● **Instructions for the task**: The reply should repeat all of the data word for word, with no pictures.
==============================
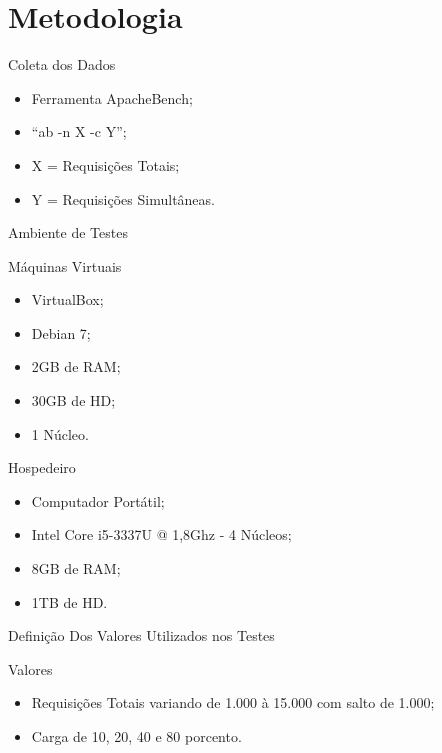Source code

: \section{Metodologia}\label{sec:metodologia}

\begin{frame}{Coleta dos Dados}
	\begin{itemize}
		\item Ferramenta ApacheBench;
		\item ``ab -n X -c Y'';
		\item X = Requisições Totais;
		\item Y = Requisições Simultâneas.
	\end{itemize}
\end{frame}

\begin{frame}{Ambiente de Testes}
	\begin{block}{Máquinas Virtuais}
		\begin{itemize}
			\item VirtualBox;
			\item Debian 7;
			\item 2GB de RAM;
			\item 30GB de HD;
			\item 1 Núcleo.
		\end{itemize}
	\end{block} \pause
	\begin{block}{Hospedeiro}
		\begin{itemize}
			\item Computador Portátil;
			\item Intel Core i5-3337U @ 1,8Ghz - 4 Núcleos;
			\item 8GB de RAM;
			\item 1TB de HD.
		\end{itemize}
	\end{block}
\end{frame}

\begin{frame}{Definição Dos Valores Utilizados nos Testes}
	\begin{block}{Valores}
		\begin{itemize}
			\item Requisições Totais variando de 1.000 à 15.000 com salto de 
			1.000;
			\item Carga de 10, 20, 40 e 80 porcento.
		\end{itemize}
	\end{block}
\end{frame}

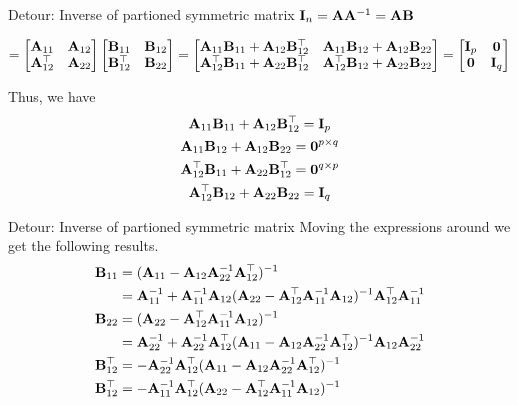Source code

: \documentclass{beamer}
\begin{document}
\begin{frame}{Detour: Inverse of partioned symmetric matrix}
	$\mathbf{I}_n = \mathbf{A}\mathbf{A}^{-1} = \mathbf{A}\mathbf{B}$
	
	$=\begin{bmatrix}
	\mathbf{A}_{11} & \mathbf{A}_{12}\\
	\mathbf{A}_{12}^\top & \mathbf{A}_{22} \\
	\end{bmatrix} \begin{bmatrix}
	\mathbf{B}_{11} & \mathbf{B}_{12}\\
	\mathbf{B}_{12}^\top & \mathbf{B}_{22} \\
	\end{bmatrix}
	= \begin{bmatrix}
	\mathbf{A}_{11}\mathbf{B}_{11} +\mathbf{A}_{12}\mathbf{B}_{12}^\top & \mathbf{A}_{11}\mathbf{B}_{12} + \mathbf{A}_{12}\mathbf{B}_{22}\\
	\mathbf{A}_{12}^\top\mathbf{B}_{11} + \mathbf{A}_{22}\mathbf{B}_{12}^\top & \mathbf{A}_{12}^\top\mathbf{B}_{12} + \mathbf{A}_{22}\mathbf{B}_{22}  \\
	\end{bmatrix} = \begin{bmatrix}
	\mathbf{I}_p & \mathbf{0} \\
	\mathbf{0} & \mathbf{I}_q
	\end{bmatrix}$
	
	Thus, we have
	\begin{gather}
	\mathbf{A}_{11}\mathbf{B}_{11} +\mathbf{A}_{12}\mathbf{B}_{12}^\top = \mathbf{I}_p\\
	\mathbf{A}_{11}\mathbf{B}_{12} + \mathbf{A}_{12}\mathbf{B}_{22} = \mathbf{0}^{p\times q}\\
	\mathbf{A}_{12}^\top\mathbf{B}_{11} + \mathbf{A}_{22}\mathbf{B}_{12}^\top = \mathbf{0}^{q\times p}\\
	\mathbf{A}_{12}^\top\mathbf{B}_{12} + \mathbf{A}_{22}\mathbf{B}_{22} = \mathbf{I}_q
	\end{gather}
\end{frame}

\begin{frame}{Detour: Inverse of partioned symmetric matrix}
	Moving the expressions around we get the following results.
	\begin{align*}
	\mathbf{B}_{11} &= (\mathbf{A}_{11} - \mathbf{A}_{12}\mathbf{A}_{22}^{-1} \mathbf{A}_{12}^\top)^{-1} \\
	&= \mathbf{A}_{11}^{-1} + \mathbf{A}_{11}^{-1} \mathbf{A}_{12}(\mathbf{A}_{22} - \mathbf{A}_{12}^\top\mathbf{A}_{11}^{-1} \mathbf{A}_{12})^{-1} \mathbf{A}_{12}^\top\mathbf{A}_{11}^{-1}\\
	\mathbf{B}_{22} &= (\mathbf{A}_{22} - \mathbf{A}_{12}^\top\mathbf{A}_{11}^{-1} \mathbf{A}_{12})^{-1} \\
	&= \mathbf{A}_{22}^{-1} + \mathbf{A}_{22}^{-1} \mathbf{A}_{12}^\top(\mathbf{A}_{11} - \mathbf{A}_{12}\mathbf{A}_{22}^{-1} \mathbf{A}_{12}^\top)^{-1} \mathbf{A}_{12}\mathbf{A}_{22}^{-1}\\
	\mathbf{B}_{12}^\top &= - \mathbf{A}_{22}^{-1} \mathbf{A}_{12}^\top ( \mathbf{A}_{11} - \mathbf{A}_{12} \mathbf{A}_{22}^{-1} \mathbf{A}_{12}^\top)^{-1}\\
	\mathbf{B}_{12}^\top &= - \mathbf{A}_{11}^{-1} \mathbf{A}_{12}^\top ( \mathbf{A}_{22} - \mathbf{A}_{12}^\top \mathbf{A}_{11}^{-1} \mathbf{A}_{12})^{-1}
	\end{align*}
\end{frame}
\end{document}

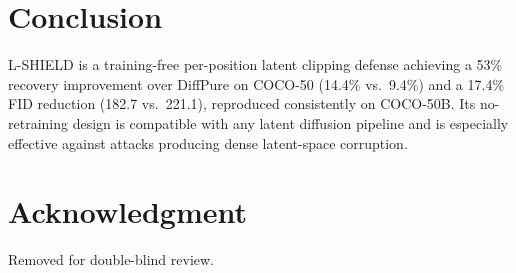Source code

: \documentclass[conference]{IEEEtran}
\begin{document}
\section{Conclusion}

L-SHIELD is a training-free per-position latent clipping defense achieving
a 53\% recovery improvement over DiffPure on COCO-50 (14.4\% vs.\ 9.4\%)
and a 17.4\% FID reduction (182.7 vs.\ 221.1), reproduced consistently on
COCO-50B. Its no-retraining design is compatible with any latent diffusion
pipeline and is especially effective against attacks producing dense latent-space corruption.

\section*{Acknowledgment}
Removed for double-blind review.

\balance


\end{document}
==============================
● **Solution for this problem**:
Source code

: \section{Metodologia}\label{sec:metodologia}

\begin{frame}{Coleta dos Dados}
	\begin{itemize}
		\item Ferramenta ApacheBench;
		\item ``ab -n X -c Y'';
		\item X = Requisições Totais;
		\item Y = Requisições Simultâneas.
	\end{itemize}
\end{frame}

\begin{frame}{Ambiente de Testes}
	\begin{block}{Máquinas Virtuais}
		\begin{itemize}
			\item VirtualBox;
			\item Debian 7;
			\item 2GB de RAM;
			\item 30GB de HD;
			\item 1 Núcleo.
		\end{itemize}
	\end{block} \pause
	\begin{block}{Hospedeiro}
		\begin{itemize}
			\item Computador Portátil;
			\item Intel Core i5-3337U @ 1,8Ghz - 4 Núcleos;
			\item 8GB de RAM;
			\item 1TB de HD.
		\end{itemize}
	\end{block}
\end{frame}

\begin{frame}{Definição Dos Valores Utilizados nos Testes}
	\begin{block}{Valores}
		\begin{itemize}
			\item Requisições Totais variando de 1.000 à 15.000 com salto de 
			1.000;
			\item Carga de 10, 20, 40 e 80 porcento.
		\end{itemize}
	\end{block}
\end{frame}

Source code

: \documentclass{beamer}
\begin{document}
\begin{frame}{Detour: Inverse of partioned symmetric matrix}
	$\mathbf{I}_n = \mathbf{A}\mathbf{A}^{-1} = \mathbf{A}\mathbf{B}$
	
	$=\begin{bmatrix}
	\mathbf{A}_{11} & \mathbf{A}_{12}\\
	\mathbf{A}_{12}^\top & \mathbf{A}_{22} \\
	\end{bmatrix} \begin{bmatrix}
	\mathbf{B}_{11} & \mathbf{B}_{12}\\
	\mathbf{B}_{12}^\top & \mathbf{B}_{22} \\
	\end{bmatrix}
	= \begin{bmatrix}
	\mathbf{A}_{11}\mathbf{B}_{11} +\mathbf{A}_{12}\mathbf{B}_{12}^\top & \mathbf{A}_{11}\mathbf{B}_{12} + \mathbf{A}_{12}\mathbf{B}_{22}\\
	\mathbf{A}_{12}^\top\mathbf{B}_{11} + \mathbf{A}_{22}\mathbf{B}_{12}^\top & \mathbf{A}_{12}^\top\mathbf{B}_{12} + \mathbf{A}_{22}\mathbf{B}_{22}  \\
	\end{bmatrix} = \begin{bmatrix}
	\mathbf{I}_p & \mathbf{0} \\
	\mathbf{0} & \mathbf{I}_q
	\end{bmatrix}$
	
	Thus, we have
	\begin{gather}
	\mathbf{A}_{11}\mathbf{B}_{11} +\mathbf{A}_{12}\mathbf{B}_{12}^\top = \mathbf{I}_p\\
	\mathbf{A}_{11}\mathbf{B}_{12} + \mathbf{A}_{12}\mathbf{B}_{22} = \mathbf{0}^{p\times q}\\
	\mathbf{A}_{12}^\top\mathbf{B}_{11} + \mathbf{A}_{22}\mathbf{B}_{12}^\top = \mathbf{0}^{q\times p}\\
	\mathbf{A}_{12}^\top\mathbf{B}_{12} + \mathbf{A}_{22}\mathbf{B}_{22} = \mathbf{I}_q
	\end{gather}
\end{frame}

\begin{frame}{Detour: Inverse of partioned symmetric matrix}
	Moving the expressions around we get the following results.
	\begin{align*}
	\mathbf{B}_{11} &= (\mathbf{A}_{11} - \mathbf{A}_{12}\mathbf{A}_{22}^{-1} \mathbf{A}_{12}^\top)^{-1} \\
	&= \mathbf{A}_{11}^{-1} + \mathbf{A}_{11}^{-1} \mathbf{A}_{12}(\mathbf{A}_{22} - \mathbf{A}_{12}^\top\mathbf{A}_{11}^{-1} \mathbf{A}_{12})^{-1} \mathbf{A}_{12}^\top\mathbf{A}_{11}^{-1}\\
	\mathbf{B}_{22} &= (\mathbf{A}_{22} - \mathbf{A}_{12}^\top\mathbf{A}_{11}^{-1} \mathbf{A}_{12})^{-1} \\
	&= \mathbf{A}_{22}^{-1} + \mathbf{A}_{22}^{-1} \mathbf{A}_{12}^\top(\mathbf{A}_{11} - \mathbf{A}_{12}\mathbf{A}_{22}^{-1} \mathbf{A}_{12}^\top)^{-1} \mathbf{A}_{12}\mathbf{A}_{22}^{-1}\\
	\mathbf{B}_{12}^\top &= - \mathbf{A}_{22}^{-1} \mathbf{A}_{12}^\top ( \mathbf{A}_{11} - \mathbf{A}_{12} \mathbf{A}_{22}^{-1} \mathbf{A}_{12}^\top)^{-1}\\
	\mathbf{B}_{12}^\top &= - \mathbf{A}_{11}^{-1} \mathbf{A}_{12}^\top ( \mathbf{A}_{22} - \mathbf{A}_{12}^\top \mathbf{A}_{11}^{-1} \mathbf{A}_{12})^{-1}
	\end{align*}
\end{frame}
\end{document}

Source code

: \documentclass[conference]{IEEEtran}
\begin{document}
\section{Conclusion}

L-SHIELD is a training-free per-position latent clipping defense achieving
a 53\% recovery improvement over DiffPure on COCO-50 (14.4\% vs.\ 9.4\%)
and a 17.4\% FID reduction (182.7 vs.\ 221.1), reproduced consistently on
COCO-50B. Its no-retraining design is compatible with any latent diffusion
pipeline and is especially effective against attacks producing dense latent-space corruption.

\section*{Acknowledgment}
Removed for double-blind review.

\balance


\end{document}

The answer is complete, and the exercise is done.